> [Problem to work on] Transcribe each record below character for character.

> [Supplied data]

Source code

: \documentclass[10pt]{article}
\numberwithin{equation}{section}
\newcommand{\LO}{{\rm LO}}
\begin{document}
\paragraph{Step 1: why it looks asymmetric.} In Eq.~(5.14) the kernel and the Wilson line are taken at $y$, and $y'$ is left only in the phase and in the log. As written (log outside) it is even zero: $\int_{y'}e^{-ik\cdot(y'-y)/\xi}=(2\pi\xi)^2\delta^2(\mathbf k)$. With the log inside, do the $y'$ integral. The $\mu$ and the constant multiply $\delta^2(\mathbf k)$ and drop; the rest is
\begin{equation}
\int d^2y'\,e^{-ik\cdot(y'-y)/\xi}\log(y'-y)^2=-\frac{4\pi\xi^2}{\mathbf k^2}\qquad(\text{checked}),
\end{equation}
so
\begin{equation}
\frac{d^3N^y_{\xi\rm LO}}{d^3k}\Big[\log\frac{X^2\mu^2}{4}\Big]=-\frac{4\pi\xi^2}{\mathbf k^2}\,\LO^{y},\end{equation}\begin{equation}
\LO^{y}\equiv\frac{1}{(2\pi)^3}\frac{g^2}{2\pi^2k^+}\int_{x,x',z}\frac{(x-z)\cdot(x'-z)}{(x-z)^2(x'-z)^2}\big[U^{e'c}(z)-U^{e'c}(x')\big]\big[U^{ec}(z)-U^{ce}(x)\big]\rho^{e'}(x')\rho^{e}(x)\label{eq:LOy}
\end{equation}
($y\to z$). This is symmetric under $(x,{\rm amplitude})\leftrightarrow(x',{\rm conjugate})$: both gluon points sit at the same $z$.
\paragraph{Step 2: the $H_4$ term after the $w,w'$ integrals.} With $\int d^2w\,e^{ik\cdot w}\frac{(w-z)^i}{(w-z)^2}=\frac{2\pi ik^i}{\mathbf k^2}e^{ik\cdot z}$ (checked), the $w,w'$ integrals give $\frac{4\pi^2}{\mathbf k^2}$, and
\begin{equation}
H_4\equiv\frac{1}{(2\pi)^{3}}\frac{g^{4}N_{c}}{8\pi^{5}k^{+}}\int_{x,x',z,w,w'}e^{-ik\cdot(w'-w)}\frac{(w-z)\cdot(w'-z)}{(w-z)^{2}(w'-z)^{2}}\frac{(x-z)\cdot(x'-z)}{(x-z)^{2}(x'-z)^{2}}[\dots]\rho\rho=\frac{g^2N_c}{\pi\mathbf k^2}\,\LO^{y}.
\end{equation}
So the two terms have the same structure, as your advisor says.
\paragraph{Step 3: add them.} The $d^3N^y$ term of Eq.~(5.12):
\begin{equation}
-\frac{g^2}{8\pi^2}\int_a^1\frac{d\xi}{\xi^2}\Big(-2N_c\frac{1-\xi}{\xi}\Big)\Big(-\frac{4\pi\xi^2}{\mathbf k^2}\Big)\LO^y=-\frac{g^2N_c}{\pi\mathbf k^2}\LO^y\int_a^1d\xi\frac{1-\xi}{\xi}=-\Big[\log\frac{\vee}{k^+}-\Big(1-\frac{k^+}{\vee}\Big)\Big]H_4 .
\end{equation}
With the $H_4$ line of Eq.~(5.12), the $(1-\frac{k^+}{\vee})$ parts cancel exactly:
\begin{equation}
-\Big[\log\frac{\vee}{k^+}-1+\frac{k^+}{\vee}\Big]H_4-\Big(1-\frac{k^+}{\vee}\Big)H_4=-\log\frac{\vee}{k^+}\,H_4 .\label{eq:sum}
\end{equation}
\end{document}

> [Solution below]
Source code

: \documentclass[10pt]{article}
\numberwithin{equation}{section}
\newcommand{\LO}{{\rm LO}}
\begin{document}
\paragraph{Step 1: why it looks asymmetric.} In Eq.~(5.14) the kernel and the Wilson line are taken at $y$, and $y'$ is left only in the phase and in the log. As written (log outside) it is even zero: $\int_{y'}e^{-ik\cdot(y'-y)/\xi}=(2\pi\xi)^2\delta^2(\mathbf k)$. With the log inside, do the $y'$ integral. The $\mu$ and the constant multiply $\delta^2(\mathbf k)$ and drop; the rest is
\begin{equation}
\int d^2y'\,e^{-ik\cdot(y'-y)/\xi}\log(y'-y)^2=-\frac{4\pi\xi^2}{\mathbf k^2}\qquad(\text{checked}),
\end{equation}
so
\begin{equation}
\frac{d^3N^y_{\xi\rm LO}}{d^3k}\Big[\log\frac{X^2\mu^2}{4}\Big]=-\frac{4\pi\xi^2}{\mathbf k^2}\,\LO^{y},\end{equation}\begin{equation}
\LO^{y}\equiv\frac{1}{(2\pi)^3}\frac{g^2}{2\pi^2k^+}\int_{x,x',z}\frac{(x-z)\cdot(x'-z)}{(x-z)^2(x'-z)^2}\big[U^{e'c}(z)-U^{e'c}(x')\big]\big[U^{ec}(z)-U^{ce}(x)\big]\rho^{e'}(x')\rho^{e}(x)\label{eq:LOy}
\end{equation}
($y\to z$). This is symmetric under $(x,{\rm amplitude})\leftrightarrow(x',{\rm conjugate})$: both gluon points sit at the same $z$.
\paragraph{Step 2: the $H_4$ term after the $w,w'$ integrals.} With $\int d^2w\,e^{ik\cdot w}\frac{(w-z)^i}{(w-z)^2}=\frac{2\pi ik^i}{\mathbf k^2}e^{ik\cdot z}$ (checked), the $w,w'$ integrals give $\frac{4\pi^2}{\mathbf k^2}$, and
\begin{equation}
H_4\equiv\frac{1}{(2\pi)^{3}}\frac{g^{4}N_{c}}{8\pi^{5}k^{+}}\int_{x,x',z,w,w'}e^{-ik\cdot(w'-w)}\frac{(w-z)\cdot(w'-z)}{(w-z)^{2}(w'-z)^{2}}\frac{(x-z)\cdot(x'-z)}{(x-z)^{2}(x'-z)^{2}}[\dots]\rho\rho=\frac{g^2N_c}{\pi\mathbf k^2}\,\LO^{y}.
\end{equation}
So the two terms have the same structure, as your advisor says.
\paragraph{Step 3: add them.} The $d^3N^y$ term of Eq.~(5.12):
\begin{equation}
-\frac{g^2}{8\pi^2}\int_a^1\frac{d\xi}{\xi^2}\Big(-2N_c\frac{1-\xi}{\xi}\Big)\Big(-\frac{4\pi\xi^2}{\mathbf k^2}\Big)\LO^y=-\frac{g^2N_c}{\pi\mathbf k^2}\LO^y\int_a^1d\xi\frac{1-\xi}{\xi}=-\Big[\log\frac{\vee}{k^+}-\Big(1-\frac{k^+}{\vee}\Big)\Big]H_4 .
\end{equation}
With the $H_4$ line of Eq.~(5.12), the $(1-\frac{k^+}{\vee})$ parts cancel exactly:
\begin{equation}
-\Big[\log\frac{\vee}{k^+}-1+\frac{k^+}{\vee}\Big]H_4-\Big(1-\frac{k^+}{\vee}\Big)H_4=-\log\frac{\vee}{k^+}\,H_4 .\label{eq:sum}
\end{equation}
\end{document}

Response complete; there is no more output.